**What you are asked to do:**
Please determine how many lines of the material include the word "Message", and respond with nothing but that number.

== Segment start ==

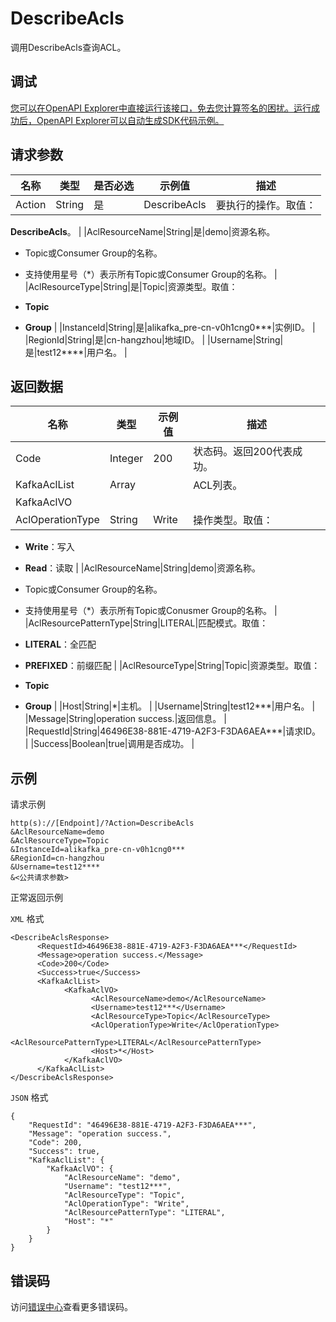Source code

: # DescribeAcls

调用DescribeAcls查询ACL。

## 调试

[您可以在OpenAPI Explorer中直接运行该接口，免去您计算签名的困扰。运行成功后，OpenAPI Explorer可以自动生成SDK代码示例。](https://api.aliyun.com/#product=alikafka&api=DescribeAcls&type=RPC&version=2019-09-16)

## 请求参数

|名称|类型|是否必选|示例值|描述|
|--|--|----|---|--|
|Action|String|是|DescribeAcls|要执行的操作。取值：

 **DescribeAcls**。 |
|AclResourceName|String|是|demo|资源名称。

 -   Topic或Consumer Group的名称。
-   支持使用星号（\*）表示所有Topic或Consumer Group的名称。 |
|AclResourceType|String|是|Topic|资源类型。取值：

 -   **Topic**
-   **Group** |
|InstanceId|String|是|alikafka\_pre-cn-v0h1cng0\*\*\*|实例ID。 |
|RegionId|String|是|cn-hangzhou|地域ID。 |
|Username|String|是|test12\*\*\*\*|用户名。 |

## 返回数据

|名称|类型|示例值|描述|
|--|--|---|--|
|Code|Integer|200|状态码。返回200代表成功。 |
|KafkaAclList|Array| |ACL列表。 |
|KafkaAclVO| | | |
|AclOperationType|String|Write|操作类型。取值：

 -   **Write**：写入
-   **Read**：读取 |
|AclResourceName|String|demo|资源名称。

 -   Topic或Consumer Group的名称。
-   支持使用星号（\*）表示所有Topic或Conusmer Group的名称。 |
|AclResourcePatternType|String|LITERAL|匹配模式。取值：

 -   **LITERAL**：全匹配
-   **PREFIXED**：前缀匹配 |
|AclResourceType|String|Topic|资源类型。取值：

 -   **Topic**
-   **Group** |
|Host|String|\*|主机。 |
|Username|String|test12\*\*\*|用户名。 |
|Message|String|operation success.|返回信息。 |
|RequestId|String|46496E38-881E-4719-A2F3-F3DA6AEA\*\*\*|请求ID。 |
|Success|Boolean|true|调用是否成功。 |

## 示例

请求示例

```
http(s)://[Endpoint]/?Action=DescribeAcls
&AclResourceName=demo
&AclResourceType=Topic
&InstanceId=alikafka_pre-cn-v0h1cng0***
&RegionId=cn-hangzhou
&Username=test12****
&<公共请求参数>
```

正常返回示例

`XML` 格式

```
<DescribeAclsResponse>
      <RequestId>46496E38-881E-4719-A2F3-F3DA6AEA***</RequestId>
      <Message>operation success.</Message>
      <Code>200</Code>
      <Success>true</Success>
      <KafkaAclList>
            <KafkaAclVO>
                  <AclResourceName>demo</AclResourceName>
                  <Username>test12***</Username>
                  <AclResourceType>Topic</AclResourceType>
                  <AclOperationType>Write</AclOperationType>
                  <AclResourcePatternType>LITERAL</AclResourcePatternType>
                  <Host>*</Host>
            </KafkaAclVO>
      </KafkaAclList>
</DescribeAclsResponse>
```

`JSON` 格式

```
{
    "RequestId": "46496E38-881E-4719-A2F3-F3DA6AEA***",
    "Message": "operation success.",
    "Code": 200,
    "Success": true,
    "KafkaAclList": {
        "KafkaAclVO": {
            "AclResourceName": "demo",
            "Username": "test12***",
            "AclResourceType": "Topic",
            "AclOperationType": "Write",
            "AclResourcePatternType": "LITERAL",
            "Host": "*"
        }
    }
}
```

## 错误码

访问[错误中心](https://error-center.aliyun.com/status/product/alikafka)查看更多错误码。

== Segment end ==

**Task solution:**
3